My experience with Beijing suggests to me that people who would not give up their car for a bus will for a subway. Subways will always be faster than a bus *if* you have a line from where you live to where you want to go. The subway isn't helping me in Kunming right now because there's only one line and it goes, as one of the articles said, from nowhere to the middle of nowhere. Otherwise, the subway will *always* get you there faster. And, if you want to have effective anti-car policies, like rotating driving days, you have to have an infrastructure capable of providing an alternative. Expecting everyone to bike it is not an answer.

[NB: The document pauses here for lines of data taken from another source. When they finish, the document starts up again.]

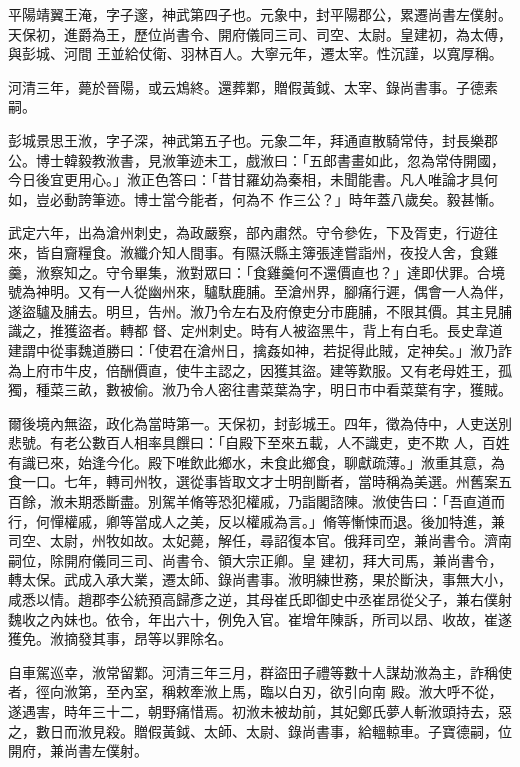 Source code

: \begin{pinyinscope}
 平陽靖翼王淹，字子邃，神武第四子也。元象中，封平陽郡公，累遷尚書左僕射。天保初，進爵為王，歷位尚書令、開府儀同三司、司空、太尉。皇建初，為太傅，與彭城、河間
 王並給仗衛、羽林百人。大寧元年，遷太宰。性沉謹，以寬厚稱。



 河清三年，薨於晉陽，或云鴆終。還葬鄴，贈假黃鉞、太宰、錄尚書事。子德素嗣。



 彭城景思王浟，字子深，神武第五子也。元象二年，拜通直散騎常侍，封長樂郡公。博士韓毅教浟書，見浟筆迹未工，戲浟曰：「五郎書畫如此，忽為常侍開國，今日後宜更用心。」浟正色答曰：「昔甘羅幼為秦相，未聞能書。凡人唯論才具何如，豈必動誇筆迹。博士當今能者，何為不
 作三公？」時年蓋八歲矣。毅甚慚。



 武定六年，出為滄州刺史，為政嚴察，部內肅然。守令參佐，下及胥吏，行遊往來，皆自齎糧食。浟纖介知人間事。有隰沃縣主簿張達嘗詣州，夜投人舍，食雞羹，浟察知之。守令畢集，浟對眾曰：「食雞羹何不還價直也？」達即伏罪。合境號為神明。又有一人從幽州來，驢馱鹿脯。至滄州界，腳痛行遲，偶會一人為伴，遂盜驢及脯去。明旦，告州。浟乃令左右及府僚吏分市鹿脯，不限其價。其主見脯識之，推獲盜者。轉都
 督、定州刺史。時有人被盜黑牛，背上有白毛。長史韋道建謂中從事魏道勝曰：「使君在滄州日，擒姦如神，若捉得此賊，定神矣。」浟乃詐為上府市牛皮，倍酬價直，使牛主認之，因獲其盜。建等歎服。又有老母姓王，孤獨，種菜三畝，數被偷。浟乃令人密往書菜葉為字，明日市中看菜葉有字，獲賊。



 爾後境內無盜，政化為當時第一。天保初，封彭城王。四年，徵為侍中，人吏送別悲號。有老公數百人相率具饌曰：「自殿下至來五載，人不識吏，吏不欺
 人，百姓有識已來，始逢今化。殿下唯飲此鄉水，未食此鄉食，聊獻疏薄。」浟重其意，為食一口。七年，轉司州牧，選從事皆取文才士明剖斷者，當時稱為美選。州舊案五百餘，浟未期悉斷盡。別駕羊脩等恐犯權戚，乃詣閣諮陳。浟使告曰：「吾直道而行，何憚權戚，卿等當成人之美，反以權戚為言。」脩等慚悚而退。後加特進，兼司空、太尉，州牧如故。太妃薨，解任，尋詔復本官。俄拜司空，兼尚書令。濟南嗣位，除開府儀同三司、尚書令、領大宗正卿。皇
 建初，拜大司馬，兼尚書令，轉太保。武成入承大業，遷太師、錄尚書事。浟明練世務，果於斷決，事無大小，咸悉以情。趙郡李公統預高歸彥之逆，其母崔氏即御史中丞崔昂從父子，兼右僕射魏收之內妹也。依令，年出六十，例免入官。崔增年陳訴，所司以昂、收故，崔遂獲免。浟摘發其事，昂等以罪除名。



 自車駕巡幸，浟常留鄴。河清三年三月，群盜田子禮等數十人謀劫浟為主，詐稱使者，徑向浟第，至內室，稱敕牽浟上馬，臨以白刃，欲引向南
 殿。浟大呼不從，遂遇害，時年三十二，朝野痛惜焉。初浟未被劫前，其妃鄭氏夢人斬浟頭持去，惡之，數日而浟見殺。贈假黃鉞、太師、太尉、錄尚書事，給轀輬車。子寶德嗣，位開府，兼尚書左僕射。




\end{pinyinscope}
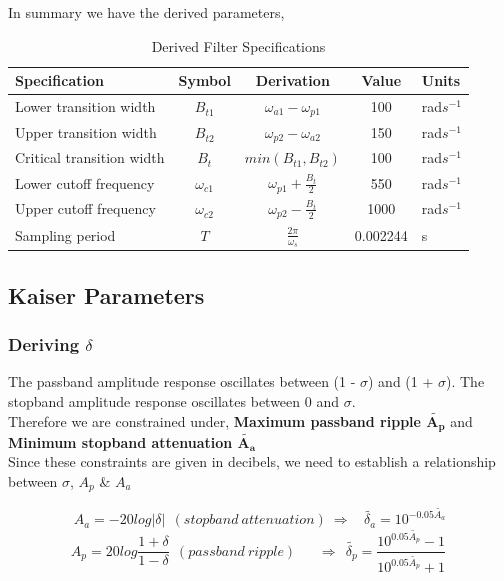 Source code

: \documentclass[11pt]{article}
\begin{document}
In summary we have the derived parameters, 
\begin{center}
    \begin{table}[h]
    \centering
    \caption {Derived Filter Specifications}
    \begin{tabular}{@{}lcccl@{}}
        \toprule
            {Specification} & {Symbol} & {Derivation} & {Value} & {Units}  \\
            \midrule
            Lower transition width & $B_{t1}$           & $\omega_{a1}-\omega_{p1}$   & 100     & rad$s^{-1}$  \\
            Upper transition width & $B_{t2}$           & $\omega_{p2}-\omega_{a2}$   & 150     & rad$s^{-1}$  \\
            Critical transition width & $B_t$           & $ min( B_{t1} ,B_{t2})$        & 100     & rad$s^{-1}$  \\
            Lower cutoff frequency & $\omega_{c1}$      & $\omega_{p1}+\frac{B_t}{2}$ & 550     & rad$s^{-1}$  \\
            Upper cutoff frequency & $\omega_{c2}$      & $\omega_{p2}-\frac{B_t}{2}$ & 1000    & rad$s^{-1}$  \\
            Sampling period & $T$                       & $\frac{2\pi}{\omega_s}$     & 0.002244  & s  \\
        \bottomrule
    \end{tabular}
    \end{table}
    \end{center}

\subsection{Kaiser Parameters}
\subsubsection{Deriving $\delta$}
The passband amplitude response oscillates between (1 - $\sigma$) and (1 + $\sigma$). The stopband amplitude response oscillates between 0 and $\sigma$.
\\Therefore we are constrained under, {\bf Maximum passband ripple $\mathbf{\tilde{A_p}}$} and {\bf Minimum stopband attenuation $\mathbf{\tilde{A_a}}$ }
\\Since these constraints are given in decibels, we need to establish a relationship between $\sigma$,
 ${A_p}$ \& ${A_a}$

$$A_{a} =-20log|\delta | \ \  (stopband \ attenuation)\  \Rightarrow \ \ \ \ \tilde{\delta _{a}} =10^{-0.05\tilde{A_{a}}} $$
$$A_{p} =20log\frac{1+\delta }{1-\delta } \ \ (passband \ ripple)\ \ \ \ \ \ \ \Rightarrow \ \  \tilde{\delta _{p}} =\frac{10^{0.05\tilde{A_{p}}} -1}{10^{0.05\tilde{A_{p}}} +1} \ 
$$
\end{document}
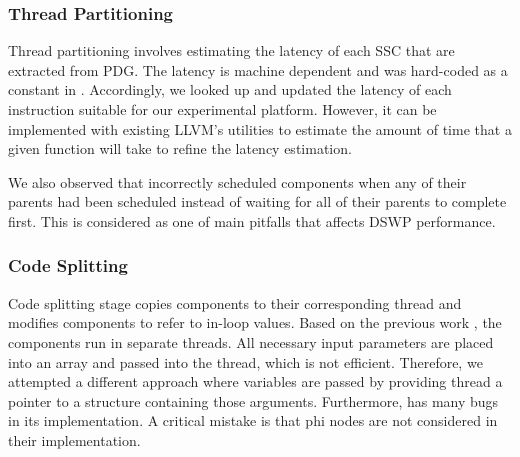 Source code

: \documentclass[letterpaper, 10 pt, conference]{ieeeconf}  %
\begin{document}
\subsubsection{Thread Partitioning}

Thread partitioning involves estimating the latency of each SSC that are extracted from PDG. The latency is machine dependent and was hard-coded as a constant in \cite{c2}. Accordingly, we looked up and updated the latency of each instruction suitable for our experimental platform. However, it can be implemented with existing LLVM's utilities to estimate the amount of time that a given function will take to refine the latency estimation. 

We also observed that \cite{c2} incorrectly scheduled components when any of their parents had been scheduled instead of waiting for all of their parents to complete first. This is considered as one of main pitfalls that affects DSWP performance. 

\subsubsection{Code Splitting} 
Code splitting stage copies components to their corresponding thread and modifies components to refer to in-loop values. Based on the previous work \cite{c2}, the components run in separate threads. All necessary input parameters are placed into an array and passed into the thread, which is not efficient. Therefore, we attempted a different approach where variables are passed by providing thread a pointer to a structure containing those arguments. Furthermore, \cite{c2} has many bugs in its implementation. A critical mistake is that phi nodes are not considered in their implementation.
\end{document}
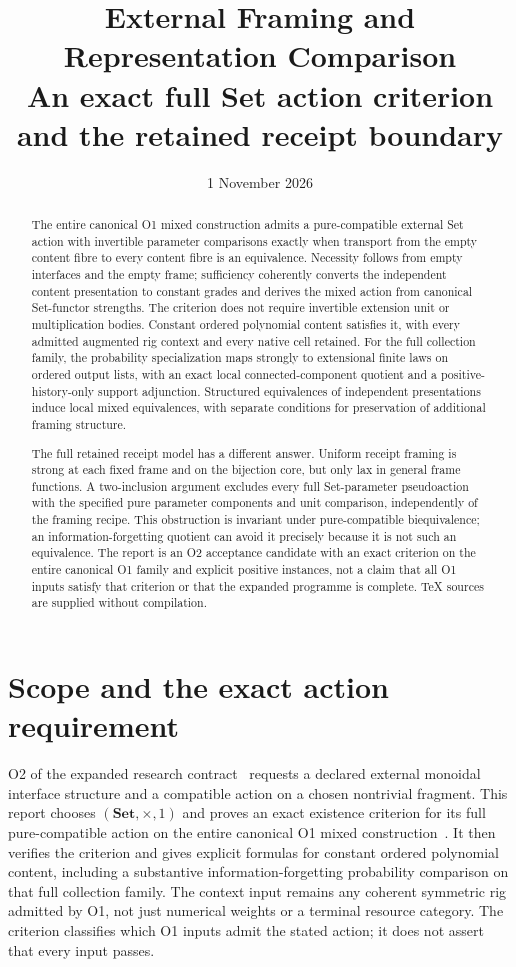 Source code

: \documentclass[11pt,a4paper]{article}
\title{External Framing and Representation Comparison\\[5pt]
\large An exact full Set action criterion and the retained receipt boundary}
\author{}
\date{1 November 2026}
\theoremstyle{definition}
\newcommand{\Set}{\mathbf{Set}}
\begin{document}
\maketitle
\begin{abstract}
The entire canonical O1 mixed construction admits a pure-compatible external
Set action with invertible parameter comparisons exactly when transport from
the empty content fibre to every content fibre is an equivalence.
Necessity follows from empty interfaces and the empty frame; sufficiency
coherently converts the independent content presentation to constant grades
and derives the mixed action from canonical Set-functor strengths.
The criterion does not require invertible extension unit or multiplication
bodies. Constant ordered polynomial content satisfies it, with every admitted
augmented rig context and every native cell retained. For the full
collection family, the probability specialization maps strongly to extensional
finite laws on ordered output lists, with an exact local connected-component
quotient and a positive-history-only support adjunction.
Structured equivalences of independent presentations
induce local mixed equivalences, with separate conditions for preservation
of additional framing structure.

The full retained receipt model has a different answer. Uniform receipt
framing is strong at each fixed frame and on the bijection core, but only lax
in general frame functions. A two-inclusion argument excludes every
full Set-parameter pseudoaction with the specified pure parameter components
and unit comparison, independently of the framing recipe. This obstruction
is invariant under pure-compatible biequivalence; an information-forgetting
quotient can avoid it precisely because it is not such an equivalence.
The report is an O2 acceptance candidate with an exact criterion on the
entire canonical O1 family and explicit positive instances, not a claim that
all O1 inputs satisfy that criterion or that the expanded programme is
complete. TeX sources are supplied without compilation.
\end{abstract}
\tableofcontents

\section{Scope and the exact action requirement}\label{sec:scope}

O2 of the expanded research contract~\cite{Contract} requests a declared
external monoidal interface structure and a compatible action on a chosen
nontrivial fragment. This report chooses $(\Set,\times,1)$ and proves an
exact existence criterion for its full pure-compatible action on the entire
canonical O1 mixed construction~\cite{O1}. It then verifies the criterion
and gives explicit formulas for constant ordered polynomial content, including
a substantive information-forgetting probability comparison on that full
collection family. The context input remains any coherent symmetric rig
admitted by O1, not just numerical weights or a terminal resource category.
The criterion classifies which O1 inputs admit the stated action; it does
not assert that every input passes.
\end{document}
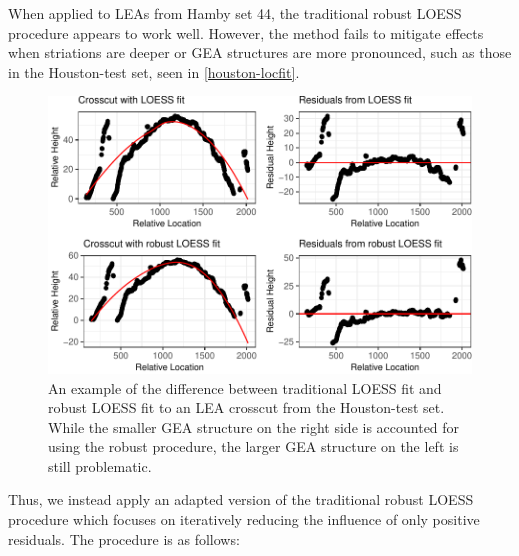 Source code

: \documentclass[12pt]{article}
\begin{document}
When applied to LEAs from Hamby set 44, the traditional robust LOESS
procedure appears to work well. However, the method fails to mitigate
effects when striations are deeper or GEA structures are more
pronounced, such as those in the Houston-test set, seen in
\autoref{houston-locfit}.

\begin{figure}
\centering
\includegraphics{writeup_files/figure-latex/houston-locfit-1.pdf}
\caption{\label{houston-locfit}An example of the difference between
traditional LOESS fit and robust LOESS fit to an LEA crosscut from the
Houston-test set. While the smaller GEA structure on the right side is
accounted for using the robust procedure, the larger GEA structure on
the left is still problematic.}
\end{figure}

Thus, we instead apply an adapted version of the traditional robust
LOESS procedure which focuses on iteratively reducing the influence of
only positive residuals. The procedure is as follows:
\end{document}
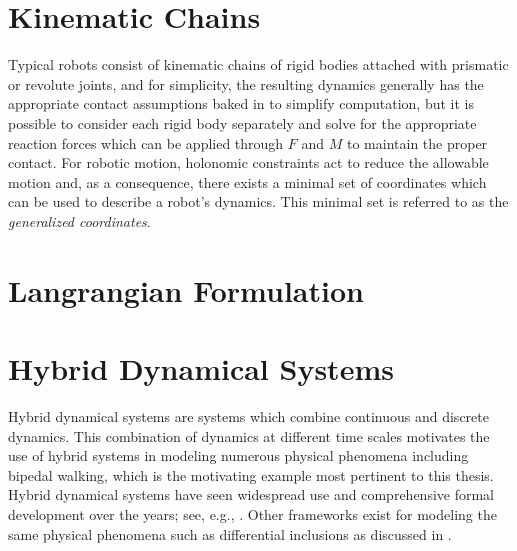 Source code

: \section{Kinematic Chains}

Typical robots consist of kinematic chains of rigid bodies attached with prismatic or revolute joints, and for simplicity, the resulting dynamics generally has the appropriate contact assumptions baked in to simplify computation, but it is possible to consider each rigid body separately and solve for the appropriate reaction forces which can be applied through $F$ and $M$ to maintain the proper contact.
%
For robotic motion, holonomic constraints act to reduce the allowable motion and, as a consequence, there exists a minimal set of coordinates which can be used to describe a robot's dynamics.
%
This minimal set is referred to as the {\em generalized coordinates}.


\section{Langrangian Formulation}

%
%

\section{Hybrid Dynamical Systems}

Hybrid dynamical systems are systems which combine continuous and discrete dynamics.
%
This combination of dynamics at different time scales motivates the use of hybrid systems in modeling numerous physical phenomena including bipedal walking, which is the motivating example most pertinent to this thesis.
%
Hybrid dynamical systems have seen widespread use and comprehensive formal development over the years; see, e.g., \cite{aut_2014_gcsa_01,WGCCM07}.
%
Other frameworks exist for modeling the same physical phenomena such as differential inclusions as discussed in \cite{Filippov88}.

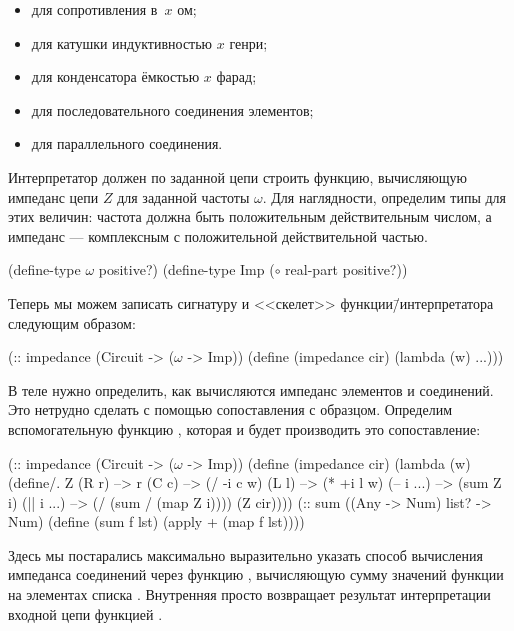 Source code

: \begin{itemize}
 \item[]  для сопротивления в~$x$ ом;

 \item[]  для катушки индуктивностью $x$ генри;

 \item[]  для конденсатора ёмкостью $x$ фарад;

 \item[]  для последовательного соединения элементов;

 \item[]  для параллельного соединения.
\end{itemize}

 Интерпретатор должен по заданной цепи строить функцию, вычисляющую импеданс цепи $Z$ для заданной частоты $\omega$. 
Для наглядности, определим типы для этих величин: частота должна быть положительным действительным числом, а импеданс --- комплексным с положительной действительной частью.
\begin{Definition}
 (define-type $\omega$ positive?)
 (define-type Imp ($\circ$ real-part positive?))
\end{Definition}
Теперь мы можем записать сигнатуру и <<скелет>> функции\=/интерпретатора  следующим образом:
\label{example:impedance}%
\begin{SchemeCode}[emph={cir,w}]
(:: impedance (Circuit -> ($\omega$ -> Imp))
 (define (impedance cir)
   (lambda (w) ...)))
\end{SchemeCode}

В теле  нужно определить, как вычисляются импеданс элементов и соединений. Это нетрудно сделать с помощью сопоставления с образцом. Определим вспомогательную функцию , которая и будет производить это сопоставление:
\newpage
\begin{Definition}[emph={cir,w,f,lst,r,c,l,i}]
(:: impedance (Circuit -> ($\omega$ -> Imp))
 (define (impedance cir)
   (lambda (w) 
     (define/. Z
       (R r) --> r
       (C c) --> (/ -i c w)
       (L l) --> (* +i l w)
       (-- i ...) --> (sum Z i)
       (|| i ...) --> (/ (sum / (map Z i))))
     (Z cir))))%
(:: sum ((Any -> Num) list? -> Num)
  (define (sum f lst) 
    (apply + (map f lst))))
\end{Definition}
Здесь мы постарались максимально выразительно указать способ вычисления импеданса соединений через функцию , вычисляющую сумму значений функции  на элементах списка . Внутренняя   просто возвращает результат интерпретации входной цепи  функцией .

I also suspect that the subway does not have the middle/lower class public transportation stigma that the bus does, which is another reason why people will, to a degree, give up their cars for the subway. The article makes a big deal about how the Beijing subway is so cheap at only ".40 cents" but what they don't mention is that the subway is 5x the cost of the bus. One trip on the BJ subway is 2rmb, whereas the bus, if you have a bus card, is 4 jiao. If you take the subway to and from work, that's 4rmb a day, 20rmb a month. When you're on a migrant worker salary, you take the bus. What that means is that the riffraff tends not to regularly ride the subway and the middle and upper middle classes can take the subway without feeling like their status is threatened. When migrant workers or outsiders do get on the subway, it is simply an opportunity to sneer at their ignorance when they block the doors with their big-ass luggage -- win, win!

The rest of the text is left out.